*Requirement*: Nothing outside the range is to be copied. From the entries below, reproduce exactly the lines starting at the one with "- Fix - Allow" and ending at the one with "Config Schema Diff", without pictures.

[Dataset excerpts]
[Start of section]

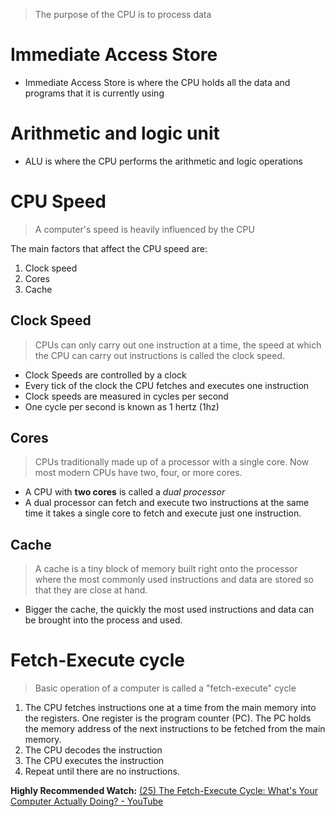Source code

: > The purpose of the CPU is to process data

# Immediate Access Store
- Immediate Access Store is where the CPU holds all the data and programs that it is currently using

# Arithmetic and logic unit
- ALU is where the CPU performs the arithmetic and logic operations

# CPU Speed
> A computer's speed is heavily influenced by the CPU

The main factors that affect the CPU speed are:
1. Clock speed
2. Cores
3. Cache

## Clock Speed
>CPUs can only carry out one instruction at a time, the speed at which the CPU can carry out instructions is called the clock speed.

- Clock Speeds are controlled by a clock
- Every tick of the clock the CPU fetches and executes one instruction
- Clock speeds are measured in cycles per second
- One cycle per second is known as 1 hertz (1hz)

## Cores
>CPUs traditionally made up of a processor with a single core. Now most modern CPUs have two, four, or more cores.

- A CPU with **two cores** is called a *dual processor*
- A dual processor can fetch and execute two instructions at the same time it takes a single core to fetch and execute just one instruction.

## Cache
> A cache is a tiny block of memory built right onto the processor where the most commonly used instructions and data are stored so that they are close at hand.

- Bigger the cache, the quickly the most used instructions and data can be brought into the process and used.

# Fetch-Execute cycle
> Basic operation of a computer is called a "fetch-execute" cycle

1. The CPU fetches instructions one at a time from the main memory into the registers. One register is the program counter (PC). The PC holds the memory address of the next instructions to be fetched from the main memory.
2. The CPU decodes the instruction
3. The CPU executes the instruction
4. Repeat until there are no instructions.

**Highly Recommended Watch:** [(25) The Fetch-Execute Cycle: What's Your Computer Actually Doing? - YouTube](https://www.youtube.com/watch?v=Z5JC9Ve1sfI)

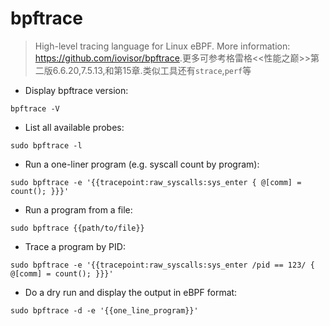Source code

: # bpftrace

> High-level tracing language for Linux eBPF.
> More information: <https://github.com/iovisor/bpftrace>.更多可参考格雷格<<性能之巅>>第二版6.6.20,7.5.13,和第15章.类似工具还有`strace`,`perf`等

- Display bpftrace version:

`bpftrace -V`

- List all available probes:

`sudo bpftrace -l`

- Run a one-liner program (e.g. syscall count by program):

`sudo bpftrace -e '{{tracepoint:raw_syscalls:sys_enter { @[comm] = count(); }}}'`

- Run a program from a file:

`sudo bpftrace {{path/to/file}}`

- Trace a program by PID:

`sudo bpftrace -e '{{tracepoint:raw_syscalls:sys_enter /pid == 123/ { @[comm] = count(); }}}'`

- Do a dry run and display the output in eBPF format:

`sudo bpftrace -d -e '{{one_line_program}}'`
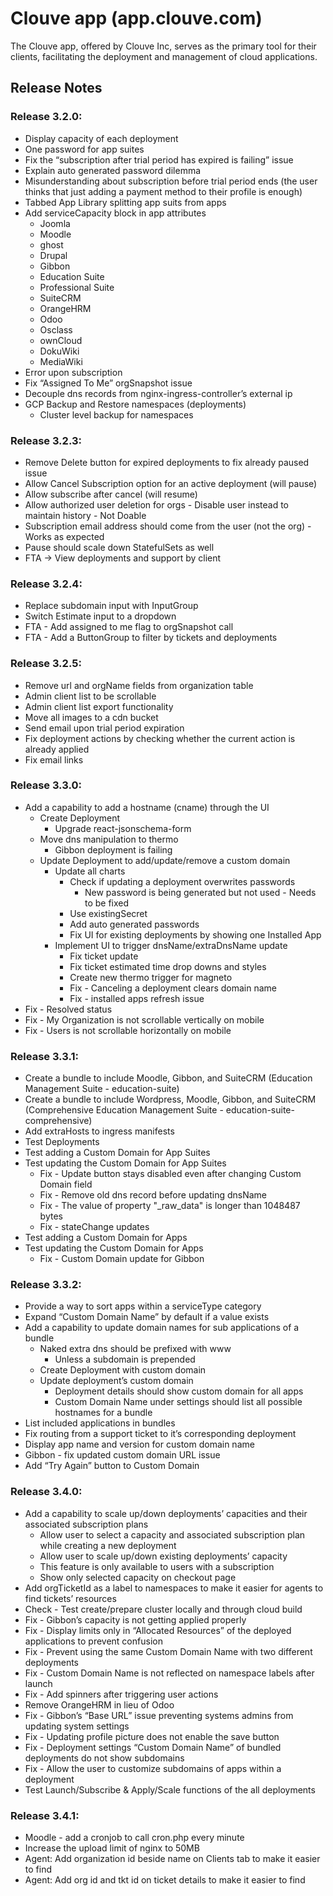 # Clouve app (app.clouve.com)

The Clouve app, offered by Clouve Inc, serves as the primary tool for their clients, facilitating the deployment and management of cloud applications.

## Release Notes


### Release 3.2.0:

- Display capacity of each deployment
- One password for app suites
- Fix the “subscription after trial period has expired is failing” issue
- Explain auto generated password dilemma
- Misunderstanding about subscription before trial period ends (the user thinks that just adding a payment method to their profile is enough)
- Tabbed App Library splitting app suits from apps
- Add serviceCapacity block in app attributes
    - Joomla
    - Moodle
    - ghost
    - Drupal
    - Gibbon
    - Education Suite
    - Professional Suite
    - SuiteCRM
    - OrangeHRM
    - Odoo
    - Osclass
    - ownCloud
    - DokuWiki
    - MediaWiki
- Error upon subscription
- Fix “Assigned To Me” orgSnapshot issue
- Decouple dns records from nginx-ingress-controller’s external ip
- GCP Backup and Restore namespaces (deployments)
    - Cluster level backup for namespaces


### Release 3.2.3:

- Remove Delete button for expired deployments to fix already paused issue
- Allow Cancel Subscription option for an active deployment (will pause)
- Allow subscribe after cancel (will resume)
- Allow authorized user deletion for orgs - Disable user instead to maintain history - Not Doable
- Subscription email address should come from the user (not the org) - Works as expected
- Pause should scale down StatefulSets as well
- FTA -> View deployments and support by client


### Release 3.2.4:

- Replace subdomain input with InputGroup
- Switch Estimate input to a dropdown
- FTA - Add assigned to me flag to orgSnapshot call
- FTA - Add a ButtonGroup to filter by tickets and deployments


### Release 3.2.5:

- Remove url and orgName fields from organization table
- Admin client list to be scrollable
- Admin client list export functionality
- Move all images to a cdn bucket
- Send email upon trial period expiration
- Fix deployment actions by checking whether the current action is already applied
- Fix email links


### Release 3.3.0:

- Add a capability to add a hostname (cname) through the UI
  - Create Deployment
    - Upgrade react-jsonschema-form
  - Move dns manipulation to thermo
    - Gibbon deployment is failing
  - Update Deployment to add/update/remove a custom domain
    - Update all charts
      - Check if updating a deployment overwrites passwords
        - New password is being generated but not used - Needs to be fixed
      - Use existingSecret
      - Add auto generated passwords
      - Fix UI for existing deployments by showing one Installed App
    - Implement UI to trigger dnsName/extraDnsName update
      - Fix ticket update
      - Fix ticket estimated time drop downs and styles
      - Create new thermo trigger for magneto
      - Fix - Canceling a deployment clears domain name
      - Fix - installed apps refresh issue
- Fix - Resolved status
- Fix - My Organization is not scrollable vertically on mobile
- Fix - Users is not scrollable horizontally on mobile


### Release 3.3.1:

- Create a bundle to include Moodle, Gibbon, and SuiteCRM (Education Management Suite - education-suite)
- Create a bundle to include Wordpress, Moodle, Gibbon, and SuiteCRM (Comprehensive Education Management Suite - education-suite-comprehensive)
- Add extraHosts to ingress manifests
- Test Deployments
- Test adding a Custom Domain for App Suites
- Test updating the Custom Domain for App Suites
  - Fix - Update button stays disabled even after changing Custom Domain field
  - Fix - Remove old dns record before updating dnsName
  - Fix - The value of property "_raw_data" is longer than 1048487 bytes
  - Fix - stateChange updates
- Test adding a Custom Domain for Apps
- Test updating the Custom Domain for Apps
  - Fix - Custom Domain update for Gibbon


### Release 3.3.2:
- Provide a way to sort apps within a serviceType category
- Expand “Custom Domain Name” by default if a value exists
- Add a capability to update domain names for sub applications of a bundle
    - Naked extra dns should be prefixed with www
        - Unless a subdomain is prepended
    - Create Deployment with custom domain
    - Update deployment’s custom domain
        - Deployment details should show custom domain for all apps
        - Custom Domain Name under settings should list all  possible hostnames for a bundle
- List included applications in bundles
- Fix routing from a support ticket to it’s corresponding deployment
- Display app name and version for custom domain name
- Gibbon - fix updated custom domain URL issue
- Add “Try Again” button to Custom Domain


### Release 3.4.0:

- Add a capability to scale up/down deployments’ capacities and their associated subscription plans
    - Allow user to select a capacity and associated subscription plan while creating a new deployment
    - Allow user to scale up/down existing deployments’ capacity
    - This feature is only available to users with a subscription
    - Show only selected capacity on checkout page
- Add orgTicketId as a label to namespaces to make it easier for agents to find tickets’ resources
- Check - Test create/prepare cluster locally and through cloud build
- Fix - Gibbon’s capacity is not getting applied properly
- Fix - Display limits only in “Allocated Resources” of the deployed applications to prevent confusion
- Fix - Prevent using the same Custom Domain Name with two different deployments
- Fix - Custom Domain Name is not reflected on namespace labels after launch
- Fix - Add spinners after triggering user actions
- Remove OrangeHRM in lieu of Odoo
- Fix - Gibbon’s “Base URL” issue preventing systems admins from updating system settings
- Fix - Updating profile picture does not enable the save button
- Fix - Deployment settings “Custom Domain Name” of bundled deployments do not show subdomains
- Fix - Allow the user to customize subdomains of apps within a deployment
- Test Launch/Subscribe & Apply/Scale functions of the all deployments


### Release 3.4.1:

- Moodle - add a cronjob to call cron.php every minute
- Increase the upload limit of nginx to 50MB
- Agent: Add organization id beside name on Clients tab to make it easier to find
- Agent: Add org id and tkt id on ticket details to make it easier to find



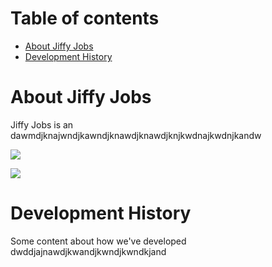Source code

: # Table of contents

* [About Jiffy Jobs](#about-jiffy-jobs)
* [Development History](#development-history)

# About Jiffy Jobs

Jiffy Jobs is an dawmdjknajwndjkawndjknawdjknawdjknjkwdnajkwdnjkandw

![](images/INSERTMARKUPHERE.png)

![](images/INSERTMARKUPHERE.png)
# Development History

Some content about how we've developed dwddjajnawdjkwandjkwndjkwndkjand
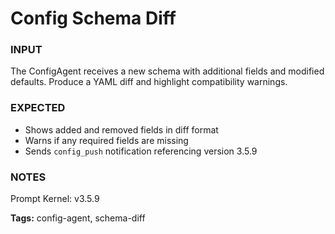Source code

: # Config Schema Diff
<!-- markdownlint-disable MD001 -->

### INPUT
The ConfigAgent receives a new schema with additional fields and modified defaults. Produce a YAML diff and highlight compatibility warnings.

### EXPECTED
- Shows added and removed fields in diff format
- Warns if any required fields are missing
- Sends `config_push` notification referencing version 3.5.9

### NOTES
Prompt Kernel: v3.5.9

**Tags:** config-agent, schema-diff
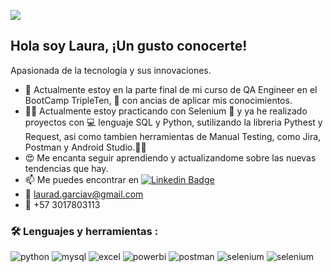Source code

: 



![](https://komarev.com/ghpvc/?https://github.com/Laudangar&color=green&style=flat-square&label=PROFILE+VIEWS)

## Hola soy Laura, ¡Un gusto conocerte! 
Apasionada de la tecnología y sus innovaciones.

* 🔭 Actualmente estoy en la parte final de mi curso de QA Engineer en el BootCamp TripleTen, 🌱 con ancias de aplicar mis conocimientos.
* 👩‍💼 Actualmente estoy practicando con Selenium 📘 y ya he realizado proyectos con 💻 lenguaje SQL y Python, sutilizando la libreria Pythest y Request, asi como tambien herramientas de Manual Testing, como Jira, Postman y Android Studio.🧑‍💻
* 😍 Me encanta seguir aprendiendo y actualizandome sobre las nuevas tendencias que hay.
* 📫 Me puedes encontrar en [![Linkedin Badge](https://img.shields.io/badge/-Laura-blue?style=flat&logo=Linkedin&logoColor=white)](https://www.linkedin.com/in/laura-garcia-v-27299015a/)
* 📧 laurad.garciav@gmail.com
* 📱 +57 3017803113


### :hammer_and_wrench: Lenguajes y herramientas :

<div id="header" align="left">
    <img decoding="async" src="https://img.shields.io/badge/Python-3776AB?style=for-the-badge&logo=python&logoColor=white" alt="python"/>
  </a>
    <img decoding="async" src="https://img.shields.io/badge/MySQL-6DB33F?style=for-the-badge&logo=mysql&logoColor=white" alt="mysql"/>
  </a>
 <img decoding="async" src="https://img.shields.io/badge/Microsoft_Excel-217346?style=for-the-badge&logo=microsoft-excel&logoColor=white" alt="excel"/>
  </a>
 <img decoding="async" src="https://img.shields.io/badge/Power_BI-FFBE00?style=for-the-badge&logo=Power-BI&logoColor=white" alt="powerbi"/>
  </a>
  <img decoding="async" src="https://img.shields.io/badge/postman-6DB33F?style=for-the-badge&logo=postman&logoColor=white" alt="postman"/>
  </a>
  <img decoding="async" src="https://img.shields.io/badge/selenium-217346?style=for-the-badge&logo=selenium&logoColor=white" alt="selenium"/>
  </a>
  <img decoding="async" src="https://img.shields.io/badge/Jira-0077B5?style=for-the-badge&logo=Jira&logoColor=white" alt="selenium"/>
  </a>

</div>

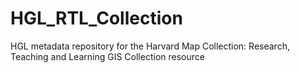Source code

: # HGL_RTL_Collection
HGL metadata repository for the Harvard Map Collection: Research, Teaching and Learning GIS Collection resource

[End of section]

*Result below*:
- Fix - Allow the user to customize subdomains of apps within a deployment
- Test Launch/Subscribe & Apply/Scale functions of the all deployments


### Release 3.4.1:

- Moodle - add a cronjob to call cron.php every minute
- Increase the upload limit of nginx to 50MB
- Agent: Add organization id beside name on Clients tab to make it easier to find
- Agent: Add org id and tkt id on ticket details to make it easier to find



Source code

: # Table of contents

* [About Jiffy Jobs](#about-jiffy-jobs)
* [Development History](#development-history)

# About Jiffy Jobs

Jiffy Jobs is an dawmdjknajwndjkawndjknawdjknawdjknjkwdnajkwdnjkandw

![](images/INSERTMARKUPHERE.png)

![](images/INSERTMARKUPHERE.png)
# Development History

Some content about how we've developed dwddjajnawdjkwandjkwndjkwndkjand
Source code

: # Config Schema Diff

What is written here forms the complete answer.